A real issue for the future of arrays lies in research and development. "Unless something happens on the protein [array] side, it is unlikely that you will see massive innovation on the arrays," said Baker. "It's not even that they are not a good platform, it's just that there is only so much focus to go around and the traditional array companies are not doing that anymore," he said.
"Illumina still makes arrays, but the vast majority of innovation is going on in sequencing," he noted. "Affymetrix still makes arrays, but they are pushing into that lower multiplex area."
Anne-Mette Hein, a senior scientist at Aarhus, Denmark-based CLC Bio, confirmed that most of the bioinformatics software firm's innovation is focused on sequencing data analysis. "We have some array-related tools and I would say that the downstream tools we have available are applicable to both arrays and NGS," Hein told BioArray News.
According to Hein, the company continues to serve clients who use array technology.
"I think a lot of people have [valuable] experience with that technology; they know what to do with that type of data, and for sure they will keep on using microarrays," said Hein. "Also they have valuable data that they have processed on these microarrays and they can't go back and reprocess those all, so there will be at least for a while the need to combine the two technologies."
'An Honest Hope'
During the conference, there were several recurring themes that might have caused array users to experience déjà vu.

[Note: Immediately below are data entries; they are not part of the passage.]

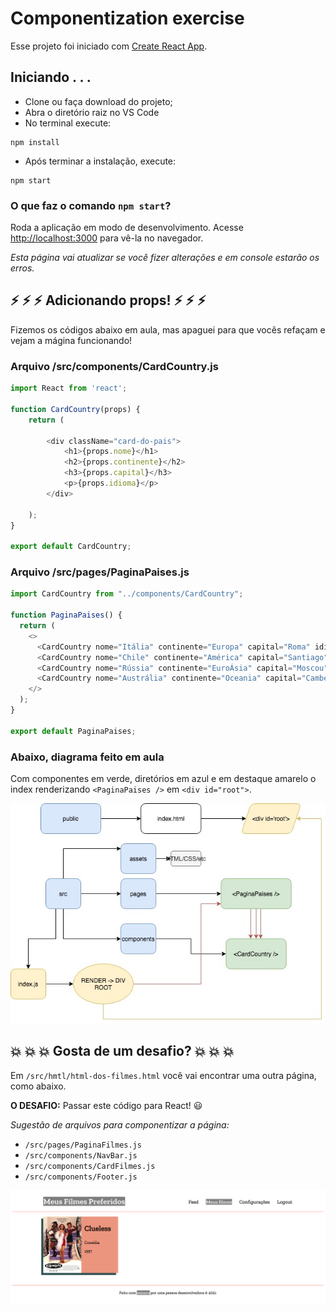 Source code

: # Componentization exercise

Esse projeto foi iniciado com [Create React App](https://github.com/facebook/create-react-app).

## Iniciando . . .

- Clone ou faça download do projeto;
- Abra o diretório raiz no VS Code
- No terminal execute:

```shell
npm install
```

- Após terminar a instalação, execute:

```shell
npm start
```

### O que faz o comando `npm start`?

Roda a aplicação em modo de desenvolvimento.
Acesse [http://localhost:3000](http://localhost:3000) para vê-la no navegador.

_Esta página vai atualizar se você fizer alterações e em console estarão os erros._

## :zap: :zap: :zap: Adicionando props! :zap: :zap: :zap:

Fizemos os códigos abaixo em aula, mas apaguei para que vocês refaçam e vejam a mágina funcionando!

### Arquivo /src/components/CardCountry.js
```javascript
import React from 'react';

function CardCountry(props) {
    return (

        <div className="card-do-pais">
            <h1>{props.nome}</h1>
            <h2>{props.continente}</h2>
            <h3>{props.capital}</h3>
            <p>{props.idioma}</p>
        </div>
        
    );
}

export default CardCountry;

```

### Arquivo /src/pages/PaginaPaises.js
```javascript
import CardCountry from "../components/CardCountry";

function PaginaPaises() {
  return (
    <>
      <CardCountry nome="Itália" continente="Europa" capital="Roma" idioma="Italiano"/>
      <CardCountry nome="Chile" continente="América" capital="Santiago" idioma="Español" />
      <CardCountry nome="Rússia" continente="EuroÁsia" capital="Moscou" idioma="Russo" />
      <CardCountry nome="Austrália" continente="Oceania" capital="Camberra" idioma="Inglês" />
    </>
  );
}

export default PaginaPaises;

```

### Abaixo, diagrama feito em aula

Com componentes em verde, diretórios em azul e em destaque amarelo o index renderizando `<PaginaPaises />` em `<div id="root">`.

![diagrama](https://github.com/fernandacaramico/componentization-exercise/blob/main/src/assets/DiagramaComponentizacaoExercicio.jpeg?raw=true) 

## :boom: :boom: :boom: Gosta de um desafio? :boom: :boom: :boom:

Em `/src/hmtl/html-dos-filmes.html` você vai encontrar uma outra página, como abaixo. 

**O DESAFIO:** Passar este código para React! :smiley:

_Sugestão de arquivos para componentizar a página:_
- `/src/pages/PaginaFilmes.js`
- `/src/components/NavBar.js`
- `/src/components/CardFilmes.js`
- `/src/components/Footer.js`

![desafio](https://github.com/fernandacaramico/componentization-exercise/blob/main/src/assets/html-meus-filmes.png?raw=true)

One was the issue of cross-platform comparisons, which, in the array space, eventually led to the initiation of the US Food and Drug Administration-hosted Microarray Qualty Control consortium and the first two phases of the group's project, both of which were detailed in several publications (BAN 8/3/2010).
The third phase of the project, called Sequencing Quality Control, aims at assessing the technical performance of next-generation sequencing platforms by "generating benchmark datasets with reference samples," and "evaluating advantages and limitations of various bioinformatics strategies in RNA and DNA analyses," according to the project's website.
But BlueSEQ's Baker warned that it would be more difficult to carry out such projects than it has been for similar, array-focused projects.
"Sequencing platforms are changing so much more quickly than the array platforms that it's really difficult to do these kinds of projects," Baker said. "Groups don't move quickly, you are dealing with a bunch of institutions and companies coming together on borrowed time, and instruments last a year to a year and a half before they are replaced by an upgrade or a new technology," he said.
Baker characterized the sequencing market as "extremely competitive" and said that it has "more active players" than the array market did. "I have a list of between 30 and 40 companies that are trying to make the next, next-generation technology," he said, while he noted with arrays there were only a handful of dominant players, namely Affy, Illumina, and Agilent Technologies.
Another factor that may be familiar to array users is the belief that the new technology will answer most scientists' questions.
"There is a lot of NGS hype now, just as there was array hype 10 years ago," said CLC Bio's Hein, adding that there would be hype about whatever technology is popular in five years. "I think scientists are optimists, they tend to believe in what is promised by the new technology," she said. "With sequencing there is an honest hope that this technology will answer our questions."
Hein acknowledged that sequencing data is "more precise" than array data, but said that a host of other issues make data analysis complex. "We thought that counting reads would be easier than counting signals from an array, but there are others statistical issues that arise," she said. "So I think that sequencing does supply more information, but it is not the end, and there are new technologies that could be better, and more promising."